Beginning with the top line of the listing below, give again every line up to and including the line with "In the main"; pictures do not belong in the copy.

*** Begin section ***

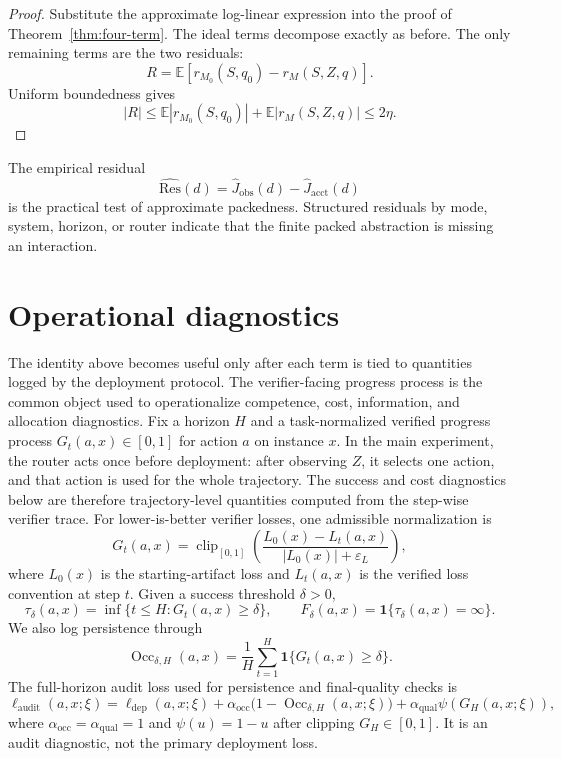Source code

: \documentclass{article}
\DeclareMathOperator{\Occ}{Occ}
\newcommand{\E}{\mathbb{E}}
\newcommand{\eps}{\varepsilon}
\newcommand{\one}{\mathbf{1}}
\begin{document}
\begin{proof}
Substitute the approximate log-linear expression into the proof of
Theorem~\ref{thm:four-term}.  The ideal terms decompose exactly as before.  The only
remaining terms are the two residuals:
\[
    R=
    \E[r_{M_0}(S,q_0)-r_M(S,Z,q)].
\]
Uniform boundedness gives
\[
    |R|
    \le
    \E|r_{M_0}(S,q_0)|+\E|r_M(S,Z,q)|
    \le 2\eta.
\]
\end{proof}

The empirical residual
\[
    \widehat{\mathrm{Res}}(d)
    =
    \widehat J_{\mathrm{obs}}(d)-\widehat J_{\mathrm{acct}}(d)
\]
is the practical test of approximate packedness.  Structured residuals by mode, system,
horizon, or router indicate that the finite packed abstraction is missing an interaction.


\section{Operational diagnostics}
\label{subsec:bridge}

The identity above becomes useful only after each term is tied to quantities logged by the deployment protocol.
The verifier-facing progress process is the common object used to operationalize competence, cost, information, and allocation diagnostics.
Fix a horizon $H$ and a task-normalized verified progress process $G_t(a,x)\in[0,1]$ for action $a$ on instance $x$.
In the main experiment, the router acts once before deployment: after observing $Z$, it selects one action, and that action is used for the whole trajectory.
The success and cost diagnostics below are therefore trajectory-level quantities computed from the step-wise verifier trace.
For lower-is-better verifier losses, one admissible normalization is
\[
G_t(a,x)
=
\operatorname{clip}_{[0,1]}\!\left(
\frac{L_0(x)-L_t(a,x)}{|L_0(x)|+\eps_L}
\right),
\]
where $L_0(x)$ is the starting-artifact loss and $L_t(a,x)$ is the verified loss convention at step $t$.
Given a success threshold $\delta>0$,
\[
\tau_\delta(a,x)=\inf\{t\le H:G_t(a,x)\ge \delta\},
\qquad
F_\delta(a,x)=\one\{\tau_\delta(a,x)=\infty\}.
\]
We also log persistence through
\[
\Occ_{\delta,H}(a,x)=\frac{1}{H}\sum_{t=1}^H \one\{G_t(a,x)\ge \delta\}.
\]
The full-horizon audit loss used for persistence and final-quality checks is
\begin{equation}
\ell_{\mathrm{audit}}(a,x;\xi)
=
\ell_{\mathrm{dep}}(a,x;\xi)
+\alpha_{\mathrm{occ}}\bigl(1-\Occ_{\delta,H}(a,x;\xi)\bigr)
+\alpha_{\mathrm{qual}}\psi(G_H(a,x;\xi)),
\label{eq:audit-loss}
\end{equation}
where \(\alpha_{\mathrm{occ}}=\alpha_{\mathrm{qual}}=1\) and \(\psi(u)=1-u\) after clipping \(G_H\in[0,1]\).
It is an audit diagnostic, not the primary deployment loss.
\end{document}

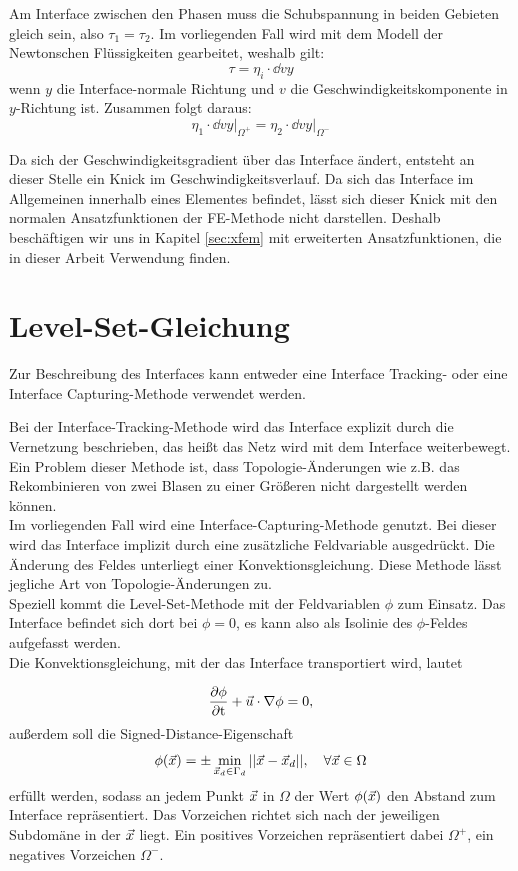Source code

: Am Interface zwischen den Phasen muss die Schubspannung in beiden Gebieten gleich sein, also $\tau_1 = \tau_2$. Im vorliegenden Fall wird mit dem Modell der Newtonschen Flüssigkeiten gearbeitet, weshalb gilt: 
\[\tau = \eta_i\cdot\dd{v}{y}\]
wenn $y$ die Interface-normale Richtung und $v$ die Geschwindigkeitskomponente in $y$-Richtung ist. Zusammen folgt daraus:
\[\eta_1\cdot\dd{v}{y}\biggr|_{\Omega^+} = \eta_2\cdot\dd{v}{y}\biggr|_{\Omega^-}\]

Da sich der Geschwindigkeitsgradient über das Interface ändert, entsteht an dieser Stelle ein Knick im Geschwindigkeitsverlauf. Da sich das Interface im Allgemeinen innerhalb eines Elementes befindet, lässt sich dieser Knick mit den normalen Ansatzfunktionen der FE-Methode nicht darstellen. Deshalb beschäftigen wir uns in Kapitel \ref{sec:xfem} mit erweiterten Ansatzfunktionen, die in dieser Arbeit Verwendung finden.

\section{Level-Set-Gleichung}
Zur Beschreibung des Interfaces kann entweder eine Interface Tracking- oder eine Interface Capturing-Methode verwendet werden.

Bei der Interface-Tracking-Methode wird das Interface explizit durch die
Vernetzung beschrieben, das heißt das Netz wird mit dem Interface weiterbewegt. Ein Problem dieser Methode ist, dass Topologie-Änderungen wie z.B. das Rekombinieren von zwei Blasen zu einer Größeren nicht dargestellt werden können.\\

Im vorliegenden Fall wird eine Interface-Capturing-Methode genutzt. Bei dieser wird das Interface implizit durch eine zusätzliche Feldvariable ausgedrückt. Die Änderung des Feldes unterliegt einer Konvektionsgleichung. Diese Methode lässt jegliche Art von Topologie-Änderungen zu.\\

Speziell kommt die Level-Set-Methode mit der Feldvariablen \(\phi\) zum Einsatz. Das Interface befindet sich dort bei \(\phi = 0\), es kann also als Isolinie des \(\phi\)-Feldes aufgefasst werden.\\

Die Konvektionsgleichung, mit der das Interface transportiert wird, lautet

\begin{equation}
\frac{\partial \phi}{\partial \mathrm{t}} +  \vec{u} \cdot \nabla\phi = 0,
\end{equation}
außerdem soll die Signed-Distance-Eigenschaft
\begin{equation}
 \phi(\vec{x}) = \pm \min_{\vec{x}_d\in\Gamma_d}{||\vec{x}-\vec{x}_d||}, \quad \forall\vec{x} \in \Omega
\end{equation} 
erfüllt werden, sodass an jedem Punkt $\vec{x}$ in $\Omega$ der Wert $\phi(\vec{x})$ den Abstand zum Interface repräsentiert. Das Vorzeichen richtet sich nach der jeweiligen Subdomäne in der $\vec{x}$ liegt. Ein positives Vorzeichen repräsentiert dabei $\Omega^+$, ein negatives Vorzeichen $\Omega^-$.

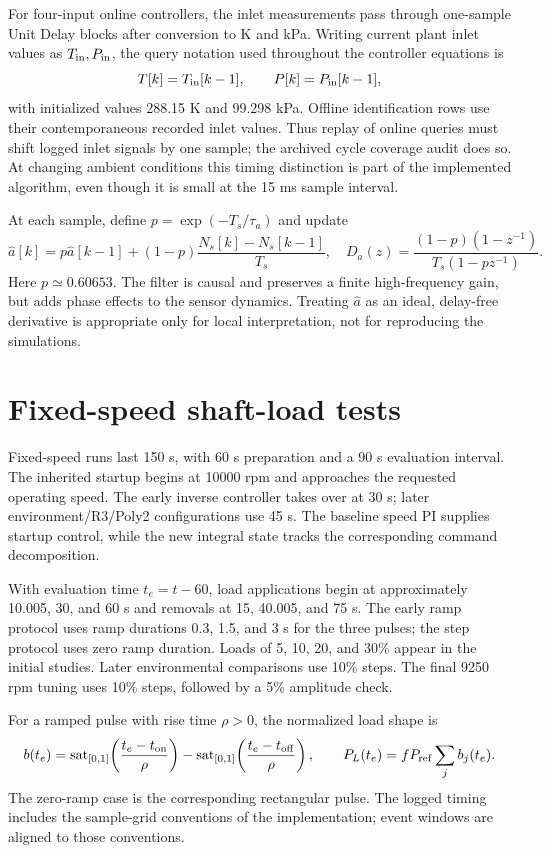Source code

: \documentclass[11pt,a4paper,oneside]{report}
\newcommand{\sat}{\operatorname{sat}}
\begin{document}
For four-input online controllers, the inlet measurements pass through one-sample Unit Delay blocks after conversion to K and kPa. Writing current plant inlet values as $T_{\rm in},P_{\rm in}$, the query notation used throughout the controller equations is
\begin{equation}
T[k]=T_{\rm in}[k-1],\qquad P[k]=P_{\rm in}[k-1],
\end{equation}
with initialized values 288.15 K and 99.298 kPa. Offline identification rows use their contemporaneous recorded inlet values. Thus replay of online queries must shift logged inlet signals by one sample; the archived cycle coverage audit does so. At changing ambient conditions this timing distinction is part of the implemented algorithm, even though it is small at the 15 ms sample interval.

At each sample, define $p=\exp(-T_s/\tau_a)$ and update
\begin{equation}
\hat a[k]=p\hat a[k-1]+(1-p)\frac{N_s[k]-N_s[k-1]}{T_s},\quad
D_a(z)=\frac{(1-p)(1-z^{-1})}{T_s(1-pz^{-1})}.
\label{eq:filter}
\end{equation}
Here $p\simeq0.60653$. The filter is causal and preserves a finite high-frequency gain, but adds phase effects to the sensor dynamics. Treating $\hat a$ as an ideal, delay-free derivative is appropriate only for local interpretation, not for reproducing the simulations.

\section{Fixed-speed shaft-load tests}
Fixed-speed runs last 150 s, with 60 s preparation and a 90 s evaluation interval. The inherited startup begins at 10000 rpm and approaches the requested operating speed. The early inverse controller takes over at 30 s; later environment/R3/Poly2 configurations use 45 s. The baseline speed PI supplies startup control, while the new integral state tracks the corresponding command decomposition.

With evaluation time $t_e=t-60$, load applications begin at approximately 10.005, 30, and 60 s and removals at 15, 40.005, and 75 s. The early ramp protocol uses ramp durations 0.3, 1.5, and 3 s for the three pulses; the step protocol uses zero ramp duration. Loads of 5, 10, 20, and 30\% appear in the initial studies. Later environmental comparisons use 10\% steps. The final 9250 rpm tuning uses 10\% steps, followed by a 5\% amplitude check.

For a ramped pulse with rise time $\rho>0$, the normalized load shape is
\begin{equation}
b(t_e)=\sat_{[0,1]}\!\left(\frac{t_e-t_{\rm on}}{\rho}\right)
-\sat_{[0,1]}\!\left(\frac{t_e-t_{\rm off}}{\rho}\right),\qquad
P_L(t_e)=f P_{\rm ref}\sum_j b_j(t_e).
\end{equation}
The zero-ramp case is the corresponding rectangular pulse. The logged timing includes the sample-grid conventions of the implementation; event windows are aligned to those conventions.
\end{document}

*** End section ***

> _Result of the task_
Source code

: \documentclass{article}
\DeclareMathOperator{\Occ}{Occ}
\newcommand{\E}{\mathbb{E}}
\newcommand{\eps}{\varepsilon}
\newcommand{\one}{\mathbf{1}}
\begin{document}
\begin{proof}
Substitute the approximate log-linear expression into the proof of
Theorem~\ref{thm:four-term}.  The ideal terms decompose exactly as before.  The only
remaining terms are the two residuals:
\[
    R=
    \E[r_{M_0}(S,q_0)-r_M(S,Z,q)].
\]
Uniform boundedness gives
\[
    |R|
    \le
    \E|r_{M_0}(S,q_0)|+\E|r_M(S,Z,q)|
    \le 2\eta.
\]
\end{proof}

The empirical residual
\[
    \widehat{\mathrm{Res}}(d)
    =
    \widehat J_{\mathrm{obs}}(d)-\widehat J_{\mathrm{acct}}(d)
\]
is the practical test of approximate packedness.  Structured residuals by mode, system,
horizon, or router indicate that the finite packed abstraction is missing an interaction.


\section{Operational diagnostics}
\label{subsec:bridge}

The identity above becomes useful only after each term is tied to quantities logged by the deployment protocol.
The verifier-facing progress process is the common object used to operationalize competence, cost, information, and allocation diagnostics.
Fix a horizon $H$ and a task-normalized verified progress process $G_t(a,x)\in[0,1]$ for action $a$ on instance $x$.
In the main experiment, the router acts once before deployment: after observing $Z$, it selects one action, and that action is used for the whole trajectory.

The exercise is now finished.